O Brasil deve colher um novo volume recorde de soja em 2026, de acordo com o Levantamento Sistemático da Produção Agrícola de abril, do IBGE. Em relação a 2025, a colheita de soja deve crescer 4,8%, totalizando 174,1 milhões de toneladas.


Em relação a 2025, também é esperado aumento de 1,0% na produção do sorgo.


O café tem produção estimada em 4 milhões de toneladas, crescimento de 14,9% em relação ao ano anterior, "impulsionado pela bienalidade positiva, pelas boas condições climáticas e pelos preços mais favoráveis, que estimularam o aumento da área cultivada e da produtividade", justificou Carlos Alfredo Guedes, gerente de Agricultura do IBGE.

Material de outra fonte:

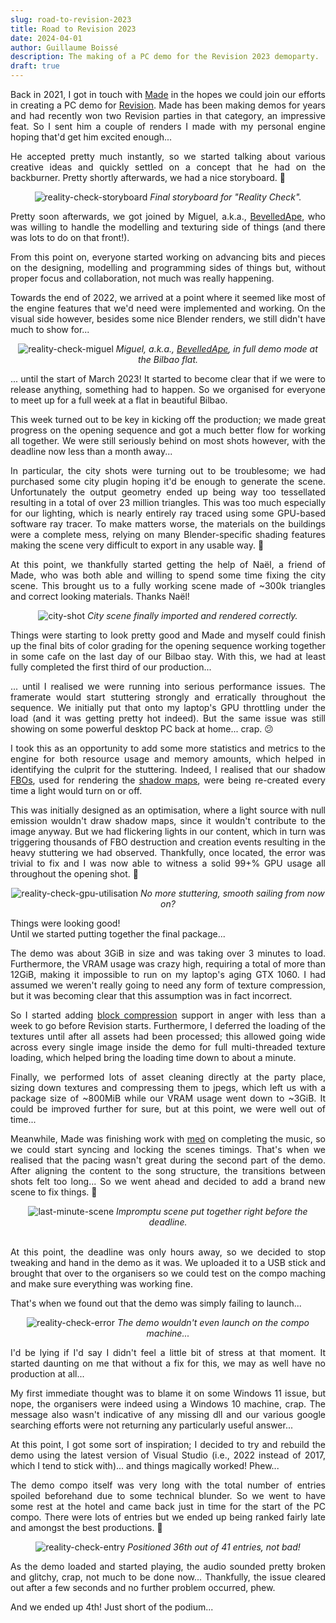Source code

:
 ```yaml
---
slug: road-to-revision-2023
title: Road to Revision 2023
date: 2024-04-01
author: Guillaume Boissé
description: The making of a PC demo for the Revision 2023 demoparty.
draft: true
---
```


<div style="text-align: justify">

Back in 2021, I got in touch with [Made](https://www.pouet.net/user.php?who=98709) in the hopes we could join our efforts in creating a PC demo for [Revision](https://2023.revision-party.net/).
Made has been making demos for years and had recently won two Revision parties in that category, an impressive feat.
So I sent him a couple of renders I made with my personal engine hoping that'd get him excited enough...

He accepted pretty much instantly, so we started talking about various creative ideas and quickly settled on a concept that he had on the backburner.
Pretty shortly afterwards, we had a nice storyboard. :slightly_smiling_face:

<div style="text-align: center;">

![reality-check-storyboard](/reality-check-storyboard.png)
*Final storyboard for "Reality Check".*

</div>

Pretty soon afterwards, we got joined by Miguel, a.k.a., [BevelledApe](https://www.pouet.net/user.php?who=106515), who was willing to handle the modelling and texturing side of things (and there was lots to do on that front!).

From this point on, everyone started working on advancing bits and pieces on the designing, modelling and programming sides of things but, without proper focus and collaboration, not much was really happening.

Towards the end of 2022, we arrived at a point where it seemed like most of the engine features that we'd need were implemented and working.
On the visual side however, besides some nice Blender renders, we still didn't have much to show for...

<div style="text-align: center;">

![reality-check-miguel](/reality-check-miguel.jpg)
*Miguel, a.k.a., [BevelledApe](https://www.pouet.net/user.php?who=106515), in full demo mode at the Bilbao flat.*

</div>

... until the start of March 2023!
It started to become clear that if we were to release anything, something had to happen.
So we organised for everyone to meet up for a full week at a flat in beautiful Bilbao.

This week turned out to be key in kicking off the production;
we made great progress on the opening sequence and got a much better flow for working all together.
We were still seriously behind on most shots however, with the deadline now less than a month away...

In particular, the city shots were turning out to be troublesome;
we had purchased some city plugin hoping it'd be enough to generate the scene.
Unfortunately the output geometry ended up being way too tessellated resulting in a total of over 23 million triangles.
This was too much especially for our lighting, which is nearly entirely ray traced using some GPU-based software ray tracer.
To make matters worse, the materials on the buildings were a complete mess, relying on many Blender-specific shading features making the scene very difficult to export in any usable way. :slightly_frowning_face:

At this point, we thankfully started getting the help of Naël, a friend of Made, who was both able and willing to spend some time fixing the city scene.
This brought us to a fully working scene made of ~300k triangles and correct looking materials.
Thanks Naël!

<div style="text-align: center;">

![city-shot](/city-shot.jpg)
*City scene finally imported and rendered correctly.*

</div>

Things were starting to look pretty good and Made and myself could finish up the final bits of color grading for the opening sequence working together in some cafe on the last day of our Bilbao stay.
With this, we had at least fully completed the first third of our production...

... until I realised we were running into serious performance issues.
The framerate would start stuttering strongly and erratically throughout the sequence.
We initially put that onto my laptop's GPU throttling under the load (and it was getting pretty hot indeed).
But the same issue was still showing on some powerful desktop PC back at home... crap. :confused:

I took this as an opportunity to add some more statistics and metrics to the engine for both resource usage and memory amounts, which helped in identifying the culprit for the stuttering.
Indeed, I realised that our shadow [FBOs](https://en.wikipedia.org/wiki/Framebuffer_object), used for rendering the [shadow maps](https://en.wikipedia.org/wiki/Shadow_mapping), were being re-created every time a light would turn on or off.

This was initially designed as an optimisation, where a light source with null emission wouldn't draw shadow maps, since it wouldn't contribute to the image anyway.
But we had flickering lights in our content, which in turn was triggering thousands of FBO destruction and creation events resulting in the heavy stuttering we had observed.
Thankfully, once located, the error was trivial to fix and I was now able to witness a solid 99+% GPU usage all throughout the opening shot. :slightly_smiling_face:

<div style="text-align: center;">

![reality-check-gpu-utilisation](/reality-check-gpu-utilisation.jpg)
*No more stuttering, smooth sailing from now on?*

</div>

Things were looking good!\
Until we started putting together the final package...

The demo was about 3GiB in size and was taking over 3 minutes to load.
Furthermore, the VRAM usage was crazy high, requiring a total of more than 12GiB, making it impossible to run on my laptop's aging GTX 1060.
I had assumed we weren't really going to need any form of texture compression, but it was becoming clear that this assumption was in fact incorrect.

So I started adding [block compression](https://en.wikipedia.org/wiki/S3_Texture_Compression) support in anger with less than a week to go before Revision starts.
Furthermore, I deferred the loading of the textures until after all assets had been processed;
this allowed going wide across every single image inside the demo for full multi-threaded texture loading, which helped bring the loading time down to about a minute.

Finally, we performed lots of asset cleaning directly at the party place, sizing down textures and compressing them to jpegs, which left us with a package size of ~800MiB while our VRAM usage went down to ~3GiB.
It could be improved further for sure, but at this point, we were well out of time...

Meanwhile, Made was finishing work with [med](https://www.pouet.net/user.php?who=288) on completing the music, so we could start syncing and locking the scenes timings.
That's when we realised that the pacing wasn't great during the second part of the demo.
After aligning the content to the song structure, the transitions between shots felt too long...
So we went ahead and decided to add a brand new scene to fix things. :slightly_smiling_face:

<div style="text-align: center;">

![last-minute-scene](/last-minute-scene.jpg)
*Impromptu scene put together right before the deadline.*

</div>

\
At this point, the deadline was only hours away, so we decided to stop tweaking and hand in the demo as it was.
We uploaded it to a USB stick and brought that over to the organisers so we could test on the compo maching and make sure everything was working fine.

That's when we found out that the demo was simply failing to launch...

<div style="text-align: center;">

![reality-check-error](/reality-check-error.jpg)
*The demo wouldn't even launch on the compo machine...*

</div>

I'd be lying if I'd say I didn't feel a little bit of stress at that moment.
It started daunting on me that without a fix for this, we may as well have no production at all...

My first immediate thought was to blame it on some Windows 11 issue, but nope, the organisers were indeed using a Windows 10 machine, crap.
The message also wasn't indicative of any missing dll and our various google searching efforts were not returning any particularly useful answer...

At this point, I got some sort of inspiration;
I decided to try and rebuild the demo using the latest version of Visual Studio (i.e., 2022 instead of 2017, which I tend to stick with)... and things magically worked!
Phew...

The demo compo itself was very long with the total number of entries spoiled beforehand due to some technical blunder.
So we went to have some rest at the hotel and came back just in time for the start of the PC compo.
There were lots of entries but we ended up being ranked fairly late and amongst the best productions. :slightly_smiling_face:

<div style="text-align: center;">

![reality-check-entry](/reality-check-entry.jpg)
*Positioned 36th out of 41 entries, not bad!*

</div>

As the demo loaded and started playing, the audio sounded pretty broken and glitchy, crap, not much to be done now...
Thankfully, the issue cleared out after a few seconds and no further problem occurred, phew.

And we ended up 4th! Just short of the podium...

</div>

Em contrapartida, há previsão de recuos na colheita de algodão (-8,9%), arroz (-10,6%), milho (-2,5%), trigo (-6,8%) e feijão (-4,6%).


No milho, haverá crescimento de 15,2% para o milho 1ª safra, mas redução de 6,4% para o milho 2ª safra.


"O milho tem produção estimada em 138,2 milhões de toneladas, com queda de 2,5% em relação ao recorde do ano passado, ainda que as condições da segunda safra sejam boas e o resultado final dependa da colheita, podendo surpreender", observou Guedes, em nota do IBGE.